> Assignment: A bare number is required: the count of lines in the material below that hold the word "shields".
#### Dataset records
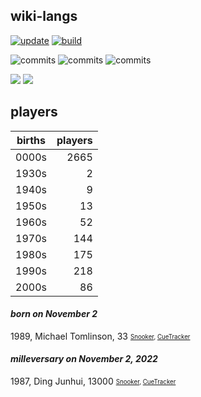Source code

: ## wiki-langs
[![update](https://github.com/dreamerminsk/wiki-langs/actions/workflows/update-tables.yml/badge.svg)](https://github.com/dreamerminsk/wiki-langs/actions/workflows/update-tables.yml)
[![build](https://github.com/dreamerminsk/wiki-langs/actions/workflows/build.yml/badge.svg)](https://github.com/dreamerminsk/wiki-langs/actions/workflows/build.yml)

![commits](https://img.shields.io/github/commit-activity/y/dreamerminsk/wiki-langs)
![commits](https://img.shields.io/github/commit-activity/m/dreamerminsk/wiki-langs)
![commits](https://img.shields.io/github/commit-activity/w/dreamerminsk/wiki-langs)

![](https://img.shields.io/github/languages/code-size/dreamerminsk/wiki-langs)
![](https://img.shields.io/github/repo-size/dreamerminsk/wiki-langs)

## players
| births | players |
| :----: | ------: |
| 0000s | 2665 |
| 1930s | 2 |
| 1940s | 9 |
| 1950s | 13 |
| 1960s | 52 |
| 1970s | 144 |
| 1980s | 175 |
| 1990s | 218 |
| 2000s | 86 |

#### ***born on November  2***
1989, Michael Tomlinson, 33 <sub><sup>[Snooker](http://www.snooker.org/res/index.asp?player=1213), [CueTracker](http://cuetracker.net/Players/michael-tomlinson/)</sup></sub>


#### ***milleversary on November  2, 2022***
1987, Ding Junhui, 13000 <sub><sup>[Snooker](http://www.snooker.org/res/index.asp?player=224), [CueTracker](http://cuetracker.net/Players/ding-junhui/)</sup></sub>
########
> Solution: 5